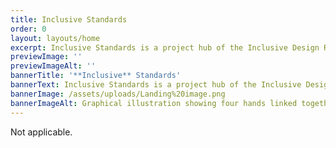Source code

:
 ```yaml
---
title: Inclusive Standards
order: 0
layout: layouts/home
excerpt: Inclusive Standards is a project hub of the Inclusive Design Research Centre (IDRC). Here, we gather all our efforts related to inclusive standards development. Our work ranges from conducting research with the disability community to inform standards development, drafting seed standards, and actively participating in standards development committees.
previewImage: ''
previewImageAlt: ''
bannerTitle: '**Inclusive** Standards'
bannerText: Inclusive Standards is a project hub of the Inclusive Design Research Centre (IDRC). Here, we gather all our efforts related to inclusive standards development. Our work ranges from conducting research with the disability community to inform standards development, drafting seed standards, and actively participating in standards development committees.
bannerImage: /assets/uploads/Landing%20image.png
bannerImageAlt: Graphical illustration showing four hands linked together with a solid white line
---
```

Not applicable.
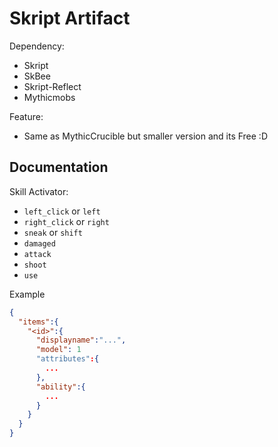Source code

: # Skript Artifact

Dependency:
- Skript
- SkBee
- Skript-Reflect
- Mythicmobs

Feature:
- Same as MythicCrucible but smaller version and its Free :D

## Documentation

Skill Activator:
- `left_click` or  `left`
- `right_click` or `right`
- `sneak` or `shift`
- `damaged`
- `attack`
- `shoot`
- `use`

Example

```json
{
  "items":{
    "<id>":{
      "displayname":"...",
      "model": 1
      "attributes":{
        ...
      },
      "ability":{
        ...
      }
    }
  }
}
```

EXERCISE AIM: Show the lines of the material that contain the word "inform".

ANSWER:
excerpt: Inclusive Standards is a project hub of the Inclusive Design Research Centre (IDRC). Here, we gather all our efforts related to inclusive standards development. Our work ranges from conducting research with the disability community to inform standards development, drafting seed standards, and actively participating in standards development committees.
bannerText: Inclusive Standards is a project hub of the Inclusive Design Research Centre (IDRC). Here, we gather all our efforts related to inclusive standards development. Our work ranges from conducting research with the disability community to inform standards development, drafting seed standards, and actively participating in standards development committees.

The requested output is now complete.